- What this task involves:
Please quote the material exactly, every line of it.

- Exercise material:
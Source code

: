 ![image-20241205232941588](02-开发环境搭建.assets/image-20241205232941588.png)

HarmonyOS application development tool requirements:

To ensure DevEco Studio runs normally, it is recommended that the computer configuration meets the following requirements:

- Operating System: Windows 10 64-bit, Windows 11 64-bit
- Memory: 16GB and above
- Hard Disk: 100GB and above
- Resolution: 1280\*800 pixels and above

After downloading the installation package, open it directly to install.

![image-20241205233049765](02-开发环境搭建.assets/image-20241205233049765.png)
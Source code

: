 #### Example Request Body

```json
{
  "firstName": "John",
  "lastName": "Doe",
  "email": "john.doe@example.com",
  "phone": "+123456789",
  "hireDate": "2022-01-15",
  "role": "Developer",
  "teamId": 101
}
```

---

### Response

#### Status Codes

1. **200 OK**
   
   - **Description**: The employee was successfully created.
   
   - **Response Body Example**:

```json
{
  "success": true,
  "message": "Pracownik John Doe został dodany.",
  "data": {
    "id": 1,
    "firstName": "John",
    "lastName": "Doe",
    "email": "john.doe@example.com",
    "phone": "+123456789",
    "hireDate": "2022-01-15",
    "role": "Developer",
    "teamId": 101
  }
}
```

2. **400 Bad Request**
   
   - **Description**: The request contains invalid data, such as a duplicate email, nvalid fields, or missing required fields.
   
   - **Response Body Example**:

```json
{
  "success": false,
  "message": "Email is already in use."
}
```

- Task answer:
Source code

: ![image-20241205232941588](02-开发环境搭建.assets/image-20241205232941588.png)

HarmonyOS application development tool requirements:

To ensure DevEco Studio runs normally, it is recommended that the computer configuration meets the following requirements:

- Operating System: Windows 10 64-bit, Windows 11 64-bit
- Memory: 16GB and above
- Hard Disk: 100GB and above
- Resolution: 1280\*800 pixels and above

After downloading the installation package, open it directly to install.

![image-20241205233049765](02-开发环境搭建.assets/image-20241205233049765.png)
Source code

: #### Example Request Body

```json
{
  "firstName": "John",
  "lastName": "Doe",
  "email": "john.doe@example.com",
  "phone": "+123456789",
  "hireDate": "2022-01-15",
  "role": "Developer",
  "teamId": 101
}
```

---

### Response

#### Status Codes

1. **200 OK**
   
   - **Description**: The employee was successfully created.
   
   - **Response Body Example**:

```json
{
  "success": true,
  "message": "Pracownik John Doe został dodany.",
  "data": {
    "id": 1,
    "firstName": "John",
    "lastName": "Doe",
    "email": "john.doe@example.com",
    "phone": "+123456789",
    "hireDate": "2022-01-15",
    "role": "Developer",
    "teamId": 101
  }
}
```

2. **400 Bad Request**
   
   - **Description**: The request contains invalid data, such as a duplicate email, nvalid fields, or missing required fields.
   
   - **Response Body Example**:

```json
{
  "success": false,
  "message": "Email is already in use."
}
```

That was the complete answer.